• Extracted material
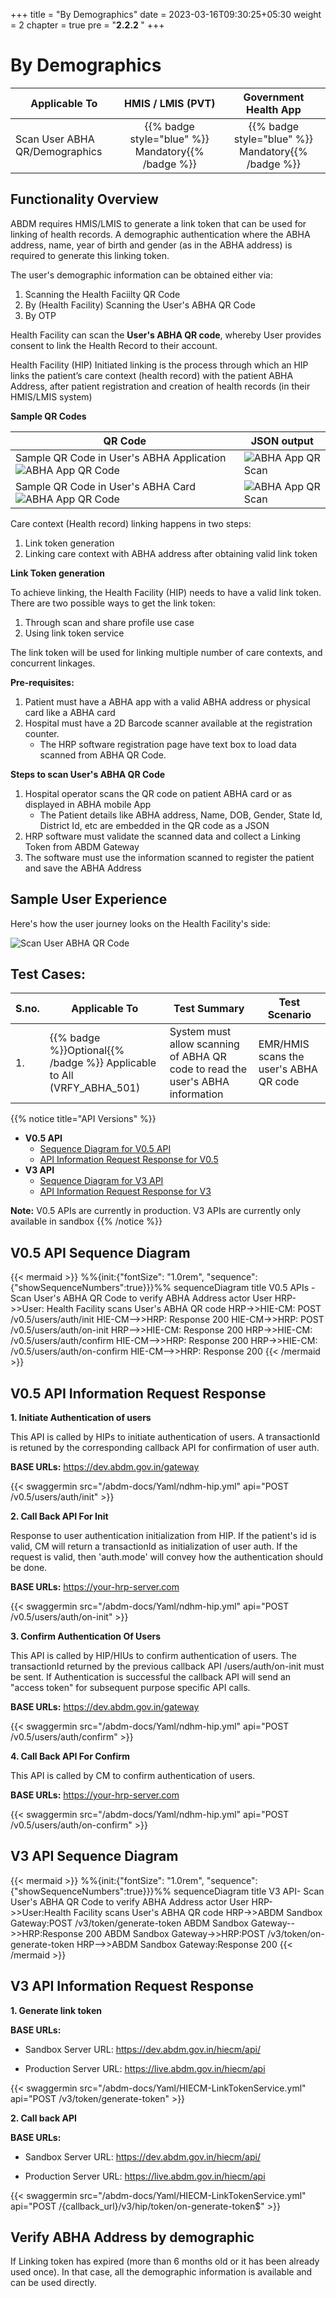 +++
title = "By Demographics"
date = 2023-03-16T09:30:25+05:30
weight = 2
chapter = true
pre = "<b>2.2.2 </b>"
+++

# By Demographics
|  Applicable To                             |   HMIS / LMIS (PVT)  |   Government Health App  |    
|-------------------------------|:----------------------:|:--------------------:|
|   Scan User ABHA QR/Demographics                     |  {{% badge style="blue" %}} Mandatory{{% /badge %}}       |  {{% badge style="blue" %}} Mandatory{{% /badge %}}        |  

## Functionality Overview

ABDM requires HMIS/LMIS to generate a link token that can be used for linking of health records. A demographic authentication where the ABHA address, name, year of birth and gender (as in the ABHA address) is required to generate this linking token.

The user's demographic information can be obtained either via:
1. Scanning the Health Faciilty QR Code
2. By (Health Facility) Scanning the User's ABHA QR Code
3. By OTP

Health Facility can scan the **User's ABHA QR code**, whereby User provides consent to link the Health Record to their account.

Health Facility (HIP) Initiated linking is the process through which an HIP links the patient’s care context (health record) with the patient ABHA Address, after patient registration and creation of health records (in their HMIS/LMIS system)


**Sample QR Codes**

QR Code|JSON output
| -------- | ------- |
Sample QR Code in User's ABHA Application ![ABHA App QR Code](../abha-qr-in-app.png) | ![ABHA App QR Scan](../json-abha-app-qr-scan.png)
Sample QR Code in User's ABHA Card ![ABHA App QR Code](../abha-card-eg.png) | ![ABHA App QR Scan](../json-abha-card-qr.png)

Care context (Health record) linking happens in two steps:

1. Link token generation
2. Linking care context with ABHA address after obtaining valid link token

**Link Token generation**

To achieve linking, the Health Facility (HIP) needs to have a valid link token. There are two possible ways to get the link token:
1. Through scan and share profile use case
2. Using link token service

The link token will be used for linking multiple number of care contexts, and concurrent linkages.

**Pre-requisites:**
1. Patient must have a ABHA app with a valid ABHA address or physical card like a ABHA card
2. Hospital must have a 2D Barcode scanner available at the registration counter.
	- The HRP software registration page have text box to load data scanned from ABHA QR Code.

**Steps to scan User's ABHA QR Code**

1. Hospital operator scans the QR code on patient ABHA card or as displayed in ABHA mobile App
	- The Patient details like ABHA address, Name, DOB, Gender, State Id, District Id, etc are embedded in the QR code as a JSON
2. HRP software must validate the scanned data and collect a Linking Token from ABDM Gateway
3. The software must use the information scanned to register the patient and save the ABHA Address

## Sample User Experience

Here's how the user journey looks on the Health Facility's side:

![Scan User ABHA QR Code](/abdm-docs/img/scan-user-qr.gif)


## Test Cases:

S.no.|Applicable To | Test Summary | Test Scenario |
|--| --| ----------- | ------------------- |
1.|{{% badge %}}Optional{{% /badge %}} Applicable to All (VRFY_ABHA_501)| System must allow scanning of ABHA QR code to read the user's ABHA information|EMR/HMIS scans the user's ABHA QR code

{{% notice title="API Versions" %}}

- **V0.5 API**
  - [Sequence Diagram for V0.5 API](#v05-api-sequence-diagram)
  - [API Information Request Response for V0.5](#v05-api-information-request-response)
- **V3 API**
  - [Sequence Diagram for V3 API](#v3-api-sequence-diagram)
  - [API Information Request Response for V3](#v3-api-information-request-response)

**Note:** V0.5 APIs are currently in production. V3 APIs are currently only available in sandbox
{{% /notice %}}

## V0.5 API Sequence Diagram

{{< mermaid >}}
%%{init:{"fontSize": "1.0rem", "sequence":{"showSequenceNumbers":true}}}%%
sequenceDiagram
title V0.5 APIs - Scan User's ABHA QR Code to verify ABHA Address
actor User
HRP->>User: Health Facility scans User's ABHA QR code
HRP->>HIE-CM: POST /v0.5/users/auth/init
HIE-CM-->>HRP: Response 200
HIE-CM->>HRP: POST /v0.5/users/auth/on-init
HRP-->>HIE-CM: Response 200
HRP->>HIE-CM: /v0.5/users/auth/confirm
HIE-CM-->>HRP: Response 200
HRP->>HIE-CM: /v0.5/users/auth/on-confirm
HIE-CM-->>HRP: Response 200
{{< /mermaid >}}


## V0.5 API Information Request Response

**1. Initiate Authentication of users**

This API is called by HIPs to initiate authentication of users. A transactionId is retuned by the corresponding callback API for confirmation of user auth.

**BASE URLs:**  https://dev.abdm.gov.in/gateway

{{< swaggermin src="/abdm-docs/Yaml/ndhm-hip.yml" api="POST /v0.5/users/auth/init" >}}

**2. Call Back API For Init**

Response to user authentication initialization from HIP. If the patient's id is valid, CM will return a transactionId as initialization of user auth. If the request is valid, then 'auth.mode' will convey how the authentication should be done.

**BASE URLs:**  https://your-hrp-server.com

{{< swaggermin src="/abdm-docs/Yaml/ndhm-hip.yml" api="POST /v0.5/users/auth/on-init" >}}

**3. Confirm Authentication Of Users**

This API is called by HIP/HIUs to confirm authentication of users. The transactionId returned by the previous callback API /users/auth/on-init must be sent. If Authentication is successful the callback API will send an "access token" for subsequent purpose specific API calls.

**BASE URLs:**  https://dev.abdm.gov.in/gateway

{{< swaggermin src="/abdm-docs/Yaml/ndhm-hip.yml" api="POST /v0.5/users/auth/confirm" >}}

**4. Call Back API For Confirm**

This API is called by CM to confirm authentication of users.

**BASE URLs:**  https://your-hrp-server.com

{{< swaggermin src="/abdm-docs/Yaml/ndhm-hip.yml" api="POST /v0.5/users/auth/on-confirm" >}}


## V3 API Sequence Diagram

{{< mermaid >}}
%%{init:{"fontSize": "1.0rem", "sequence":{"showSequenceNumbers":true}}}%%
sequenceDiagram
title V3 API- Scan User's ABHA QR Code to verify ABHA Address
actor User
HRP->>User:Health Facility scans User's ABHA QR code
HRP->>ABDM Sandbox Gateway:POST /v3/token/generate-token
ABDM Sandbox Gateway-->>HRP:Response 200
ABDM Sandbox Gateway->>HRP:POST /v3/token/on-generate-token
HRP-->>ABDM Sandbox Gateway:Response 200
{{< /mermaid >}}

## V3 API Information Request Response

**1. Generate link token**

**BASE URLs:**
  - Sandbox Server URL: https://dev.abdm.gov.in/hiecm/api/

  - Production Server URL: https://live.abdm.gov.in/hiecm/api

{{< swaggermin src="/abdm-docs/Yaml/HIECM-LinkTokenService.yml" api="POST /v3/token/generate-token" >}}

**2. Call back API**

**BASE URLs:**
  - Sandbox Server URL: https://dev.abdm.gov.in/hiecm/api/

  - Production Server URL: https://live.abdm.gov.in/hiecm/api

{{< swaggermin src="/abdm-docs/Yaml/HIECM-LinkTokenService.yml" api="POST /{callback_url}/v3/hip/token/on-generate-token$" >}}

## Verify ABHA Address by demographic

If Linking token has expired (more than 6 months old or it has been already used once). In that case, all the demographic information is available and can be used directly.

• How to complete this task
This task calls for an exact copy of the data above, without pictures.

• Response box
 +++
title = "By Demographics"
date = 2023-03-16T09:30:25+05:30
weight = 2
chapter = true
pre = "<b>2.2.2 </b>"
+++

# By Demographics
|  Applicable To                             |   HMIS / LMIS (PVT)  |   Government Health App  |    
|-------------------------------|:----------------------:|:--------------------:|
|   Scan User ABHA QR/Demographics                     |  {{% badge style="blue" %}} Mandatory{{% /badge %}}       |  {{% badge style="blue" %}} Mandatory{{% /badge %}}        |  

## Functionality Overview

ABDM requires HMIS/LMIS to generate a link token that can be used for linking of health records. A demographic authentication where the ABHA address, name, year of birth and gender (as in the ABHA address) is required to generate this linking token.

The user's demographic information can be obtained either via:
1. Scanning the Health Faciilty QR Code
2. By (Health Facility) Scanning the User's ABHA QR Code
3. By OTP

Health Facility can scan the **User's ABHA QR code**, whereby User provides consent to link the Health Record to their account.

Health Facility (HIP) Initiated linking is the process through which an HIP links the patient’s care context (health record) with the patient ABHA Address, after patient registration and creation of health records (in their HMIS/LMIS system)


**Sample QR Codes**

QR Code|JSON output
| -------- | ------- |
Sample QR Code in User's ABHA Application ![ABHA App QR Code](../abha-qr-in-app.png) | ![ABHA App QR Scan](../json-abha-app-qr-scan.png)
Sample QR Code in User's ABHA Card ![ABHA App QR Code](../abha-card-eg.png) | ![ABHA App QR Scan](../json-abha-card-qr.png)

Care context (Health record) linking happens in two steps:

1. Link token generation
2. Linking care context with ABHA address after obtaining valid link token

**Link Token generation**

To achieve linking, the Health Facility (HIP) needs to have a valid link token. There are two possible ways to get the link token:
1. Through scan and share profile use case
2. Using link token service

The link token will be used for linking multiple number of care contexts, and concurrent linkages.

**Pre-requisites:**
1. Patient must have a ABHA app with a valid ABHA address or physical card like a ABHA card
2. Hospital must have a 2D Barcode scanner available at the registration counter.
	- The HRP software registration page have text box to load data scanned from ABHA QR Code.

**Steps to scan User's ABHA QR Code**

1. Hospital operator scans the QR code on patient ABHA card or as displayed in ABHA mobile App
	- The Patient details like ABHA address, Name, DOB, Gender, State Id, District Id, etc are embedded in the QR code as a JSON
2. HRP software must validate the scanned data and collect a Linking Token from ABDM Gateway
3. The software must use the information scanned to register the patient and save the ABHA Address

## Sample User Experience

Here's how the user journey looks on the Health Facility's side:

![Scan User ABHA QR Code](/abdm-docs/img/scan-user-qr.gif)


## Test Cases:

S.no.|Applicable To | Test Summary | Test Scenario |
|--| --| ----------- | ------------------- |
1.|{{% badge %}}Optional{{% /badge %}} Applicable to All (VRFY_ABHA_501)| System must allow scanning of ABHA QR code to read the user's ABHA information|EMR/HMIS scans the user's ABHA QR code

{{% notice title="API Versions" %}}

- **V0.5 API**
  - [Sequence Diagram for V0.5 API](#v05-api-sequence-diagram)
  - [API Information Request Response for V0.5](#v05-api-information-request-response)
- **V3 API**
  - [Sequence Diagram for V3 API](#v3-api-sequence-diagram)
  - [API Information Request Response for V3](#v3-api-information-request-response)

**Note:** V0.5 APIs are currently in production. V3 APIs are currently only available in sandbox
{{% /notice %}}

## V0.5 API Sequence Diagram

{{< mermaid >}}
%%{init:{"fontSize": "1.0rem", "sequence":{"showSequenceNumbers":true}}}%%
sequenceDiagram
title V0.5 APIs - Scan User's ABHA QR Code to verify ABHA Address
actor User
HRP->>User: Health Facility scans User's ABHA QR code
HRP->>HIE-CM: POST /v0.5/users/auth/init
HIE-CM-->>HRP: Response 200
HIE-CM->>HRP: POST /v0.5/users/auth/on-init
HRP-->>HIE-CM: Response 200
HRP->>HIE-CM: /v0.5/users/auth/confirm
HIE-CM-->>HRP: Response 200
HRP->>HIE-CM: /v0.5/users/auth/on-confirm
HIE-CM-->>HRP: Response 200
{{< /mermaid >}}


## V0.5 API Information Request Response

**1. Initiate Authentication of users**

This API is called by HIPs to initiate authentication of users. A transactionId is retuned by the corresponding callback API for confirmation of user auth.

**BASE URLs:**  https://dev.abdm.gov.in/gateway

{{< swaggermin src="/abdm-docs/Yaml/ndhm-hip.yml" api="POST /v0.5/users/auth/init" >}}

**2. Call Back API For Init**

Response to user authentication initialization from HIP. If the patient's id is valid, CM will return a transactionId as initialization of user auth. If the request is valid, then 'auth.mode' will convey how the authentication should be done.

**BASE URLs:**  https://your-hrp-server.com

{{< swaggermin src="/abdm-docs/Yaml/ndhm-hip.yml" api="POST /v0.5/users/auth/on-init" >}}

**3. Confirm Authentication Of Users**

This API is called by HIP/HIUs to confirm authentication of users. The transactionId returned by the previous callback API /users/auth/on-init must be sent. If Authentication is successful the callback API will send an "access token" for subsequent purpose specific API calls.

**BASE URLs:**  https://dev.abdm.gov.in/gateway

{{< swaggermin src="/abdm-docs/Yaml/ndhm-hip.yml" api="POST /v0.5/users/auth/confirm" >}}

**4. Call Back API For Confirm**

This API is called by CM to confirm authentication of users.

**BASE URLs:**  https://your-hrp-server.com

{{< swaggermin src="/abdm-docs/Yaml/ndhm-hip.yml" api="POST /v0.5/users/auth/on-confirm" >}}


## V3 API Sequence Diagram

{{< mermaid >}}
%%{init:{"fontSize": "1.0rem", "sequence":{"showSequenceNumbers":true}}}%%
sequenceDiagram
title V3 API- Scan User's ABHA QR Code to verify ABHA Address
actor User
HRP->>User:Health Facility scans User's ABHA QR code
HRP->>ABDM Sandbox Gateway:POST /v3/token/generate-token
ABDM Sandbox Gateway-->>HRP:Response 200
ABDM Sandbox Gateway->>HRP:POST /v3/token/on-generate-token
HRP-->>ABDM Sandbox Gateway:Response 200
{{< /mermaid >}}

## V3 API Information Request Response

**1. Generate link token**

**BASE URLs:**
  - Sandbox Server URL: https://dev.abdm.gov.in/hiecm/api/

  - Production Server URL: https://live.abdm.gov.in/hiecm/api

{{< swaggermin src="/abdm-docs/Yaml/HIECM-LinkTokenService.yml" api="POST /v3/token/generate-token" >}}

**2. Call back API**

**BASE URLs:**
  - Sandbox Server URL: https://dev.abdm.gov.in/hiecm/api/

  - Production Server URL: https://live.abdm.gov.in/hiecm/api

{{< swaggermin src="/abdm-docs/Yaml/HIECM-LinkTokenService.yml" api="POST /{callback_url}/v3/hip/token/on-generate-token$" >}}

## Verify ABHA Address by demographic

If Linking token has expired (more than 6 months old or it has been already used once). In that case, all the demographic information is available and can be used directly.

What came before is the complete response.